= Werner Wolff (musician) =

Conductor and musicologist (1883–1961)

Werner Wolff (October 7, 1883 – November 25, 1961) was a German-born conductor and musicologist who was conductor of the Hamburg Opera and founded the Chattanooga Opera Association in Chattanooga, Tennessee.

==Biography==
Wolff was born in Berlin in 1883, the son of Hermann and Louise Wolff. His father was a founder of the Berlin Philharmonic and a secretary to conductor and composer Hans von Bülow. Werner Wolff's mother discouraged her son's early interest in music as a profession, so he took a law degree at Baden, but continued to compose music as an avocation. Encouraged in his interest by prominent musicians in Berlin, he studied at the conservatory at Leipzig during the years before World War I.

Following his musical training, Wolff took positions with opera companies in Danzig, Düsseldorf, and Prague before becoming a conductor for the Hamburg Opera in 1917. He continued with the Hamburg Opera until 1932, developing a reputation as one of the leading conductors in Germany.

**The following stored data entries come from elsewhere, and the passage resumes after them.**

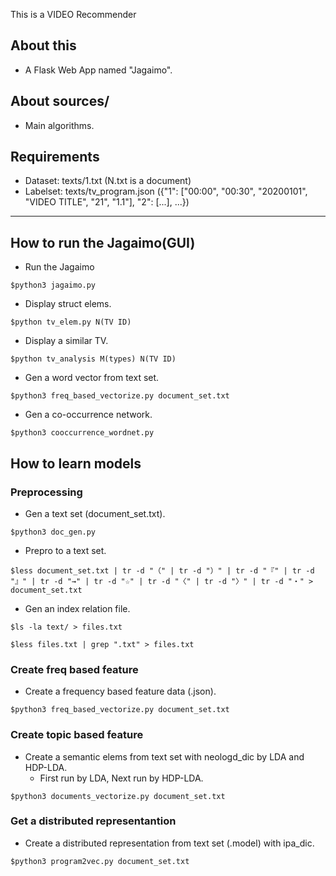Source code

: This is a VIDEO Recommender
## About this
- A Flask Web App named "Jagaimo".
## About sources/
- Main algorithms.
## Requirements
- Dataset: texts/1.txt   (N.txt is a document)
- Labelset: texts/tv_program.json   ({"1": ["00:00", "00:30", "20200101", "VIDEO TITLE", "21", "1.1"], "2": [...], ...})

***

## How to run the Jagaimo(GUI)

- Run the Jagaimo

```$python3 jagaimo.py```

- Display struct elems.

```$python tv_elem.py N(TV ID)```

- Display a similar TV.

```$python tv_analysis M(types) N(TV ID)```

- Gen a word vector from text set.

```$python3 freq_based_vectorize.py document_set.txt```

- Gen a co-occurrence network.

```$python3 cooccurrence_wordnet.py```


## How to learn models

### Preprocessing
- Gen a text set (document_set.txt).

```$python3 doc_gen.py```

- Prepro to a text set.

```$less document_set.txt | tr -d "（" | tr -d "）" | tr -d "『" | tr -d "』" | tr -d "→" | tr -d "☆" | tr -d "〈" | tr -d "〉" | tr -d "・" > document_set.txt```

- Gen an index relation file.

```$ls -la text/ > files.txt```

```$less files.txt | grep ".txt" > files.txt```

### Create freq based feature

- Create a frequency based feature data (.json).

```$python3 freq_based_vectorize.py document_set.txt```

### Create topic based feature

- Create a semantic elems from text set with neologd_dic by LDA and HDP-LDA.
  - First run by LDA, Next run by HDP-LDA.

```$python3 documents_vectorize.py document_set.txt```

### Get a distributed representantion

- Create a distributed representation from text set (.model) with ipa_dic.

```$python3 program2vec.py document_set.txt``` 

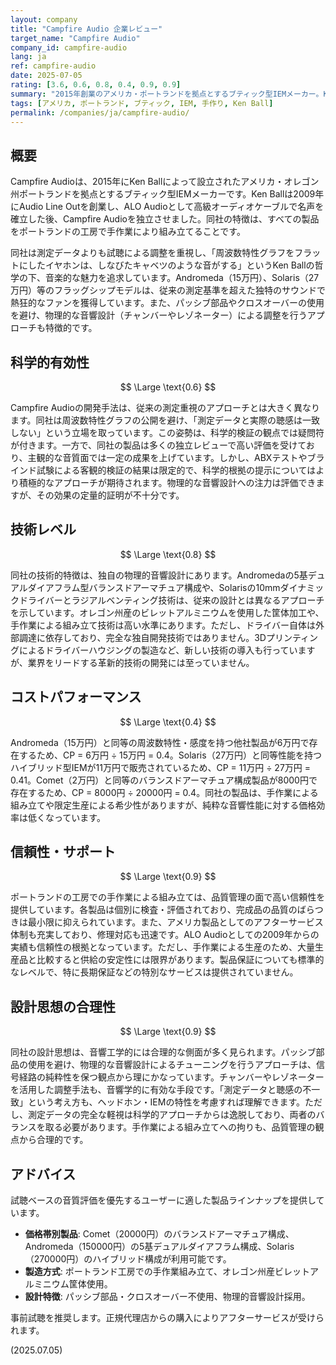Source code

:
 ```yaml
---
layout: company
title: "Campfire Audio 企業レビュー"
target_name: "Campfire Audio"
company_id: campfire-audio
lang: ja
ref: campfire-audio
date: 2025-07-05
rating: [3.6, 0.6, 0.8, 0.4, 0.9, 0.9]
summary: "2015年創業のアメリカ・ポートランドを拠点とするブティック型IEMメーカー。Ken Ball率いるALO Audioから独立し、手作業による組み立てと独自の音響チューニングで高い評価を獲得。Andromeda、Solaris等のフラッグシップモデルは15-27万円と高価格ながら、音楽的な魅力と個性的なサウンドで熱狂的なファンを持つ。測定データよりも試聴による調整を重視し、物理的な音響設計で差別化を図るアプローチは独特。しかし、コストパフォーマンスの観点では他社との競争力に課題があります。"
tags: [アメリカ, ポートランド, ブティック, IEM, 手作り, Ken Ball]
permalink: /companies/ja/campfire-audio/
---
```


## 概要

Campfire Audioは、2015年にKen Ballによって設立されたアメリカ・オレゴン州ポートランドを拠点とするブティック型IEMメーカーです。Ken Ballは2009年にAudio Line Outを創業し、ALO Audioとして高級オーディオケーブルで名声を確立した後、Campfire Audioを独立させました。同社の特徴は、すべての製品をポートランドの工房で手作業により組み立てることです。

同社は測定データよりも試聴による調整を重視し、「周波数特性グラフをフラットにしたイヤホンは、しなびたキャベツのような音がする」というKen Ballの哲学の下、音楽的な魅力を追求しています。Andromeda（15万円）、Solaris（27万円）等のフラッグシップモデルは、従来の測定基準を超えた独特のサウンドで熱狂的なファンを獲得しています。また、パッシブ部品やクロスオーバーの使用を避け、物理的な音響設計（チャンバーやレゾネーター）による調整を行うアプローチも特徴的です。

## 科学的有効性

$$ \Large \text{0.6} $$

Campfire Audioの開発手法は、従来の測定重視のアプローチとは大きく異なります。同社は周波数特性グラフの公開を避け、「測定データと実際の聴感は一致しない」という立場を取っています。この姿勢は、科学的検証の観点では疑問符が付きます。一方で、同社の製品は多くの独立レビューで高い評価を受けており、主観的な音質面では一定の成果を上げています。しかし、ABXテストやブラインド試験による客観的検証の結果は限定的で、科学的根拠の提示についてはより積極的なアプローチが期待されます。物理的な音響設計への注力は評価できますが、その効果の定量的証明が不十分です。

## 技術レベル

$$ \Large \text{0.8} $$

同社の技術的特徴は、独自の物理的音響設計にあります。Andromedaの5基デュアルダイアフラム型バランスドアーマチュア構成や、Solarisの10mmダイナミックドライバーとラジアルベンティング技術は、従来の設計とは異なるアプローチを示しています。オレゴン州産のビレットアルミニウムを使用した筐体加工や、手作業による組み立て技術は高い水準にあります。ただし、ドライバー自体は外部調達に依存しており、完全な独自開発技術ではありません。3Dプリンティングによるドライバーハウジングの製造など、新しい技術の導入も行っていますが、業界をリードする革新的技術の開発には至っていません。

## コストパフォーマンス

$$ \Large \text{0.4} $$

Andromeda（15万円）と同等の周波数特性・感度を持つ他社製品が6万円で存在するため、CP = 6万円 ÷ 15万円 = 0.4。Solaris（27万円）と同等性能を持つハイブリッド型IEMが11万円で販売されているため、CP = 11万円 ÷ 27万円 = 0.41。Comet（2万円）と同等のバランスドアーマチュア構成製品が8000円で存在するため、CP = 8000円 ÷ 20000円 = 0.4。同社の製品は、手作業による組み立てや限定生産による希少性がありますが、純粋な音響性能に対する価格効率は低くなっています。

## 信頼性・サポート

$$ \Large \text{0.9} $$

ポートランドの工房での手作業による組み立ては、品質管理の面で高い信頼性を提供しています。各製品は個別に検査・評価されており、完成品の品質のばらつきは最小限に抑えられています。また、アメリカ製品としてのアフターサービス体制も充実しており、修理対応も迅速です。ALO Audioとしての2009年からの実績も信頼性の根拠となっています。ただし、手作業による生産のため、大量生産品と比較すると供給の安定性には限界があります。製品保証についても標準的なレベルで、特に長期保証などの特別なサービスは提供されていません。

## 設計思想の合理性

$$ \Large \text{0.9} $$

同社の設計思想は、音響工学的には合理的な側面が多く見られます。パッシブ部品の使用を避け、物理的な音響設計によるチューニングを行うアプローチは、信号経路の純粋性を保つ観点から理にかなっています。チャンバーやレゾネーターを活用した調整手法も、音響学的に有効な手段です。「測定データと聴感の不一致」という考え方も、ヘッドホン・IEMの特性を考慮すれば理解できます。ただし、測定データの完全な軽視は科学的アプローチからは逸脱しており、両者のバランスを取る必要があります。手作業による組み立てへの拘りも、品質管理の観点から合理的です。

## アドバイス

試聴ベースの音質評価を優先するユーザーに適した製品ラインナップを提供しています。

- **価格帯別製品**: Comet（20000円）のバランスドアーマチュア構成、Andromeda（150000円）の5基デュアルダイアフラム構成、Solaris（270000円）のハイブリッド構成が利用可能です。
- **製造方式**: ポートランド工房での手作業組み立て、オレゴン州産ビレットアルミニウム筐体使用。
- **設計特徴**: パッシブ部品・クロスオーバー不使用、物理的音響設計採用。

事前試聴を推奨します。正規代理店からの購入によりアフターサービスが受けられます。

(2025.07.05)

Wolff and his wife, operatic soprano Emmy Land, emigrated to the United States in 1938, fleeing Nazism. They resided in New York City until Wolff was employed as head of the music department at Tennessee Wesleyan College in Athens, Tennessee and Land became voice and music teacher at the same school. In the early 1940s they were hired by the University of Chattanooga and the Cadek Conservatory of Chattanooga, Tennessee as teachers. In 1942 Dr. Wolff wrote a book entitled Anton Bruckner, rustic genius (ISBN 0-8154-0449-2), in which he recounted the composer's visit to his family when he was a boy.

Interested citizens learned of the Wolffs' operatic expertise from their great success in Europe (mainly in Hamburg, Vienna) and asked them to organize a Chattanooga Opera Association which they did in 1943. Madame Emmy Land Wolff died in 1955 and Dr. Wolff retired from opera five years later and returned to Rüschlikon, Switzerland, where he died in 1961. Many feel that this couple created a sensation with their opera productions in Chattanooga. The opera company they founded (now part of the Chattanooga Symphony and Opera) is still active.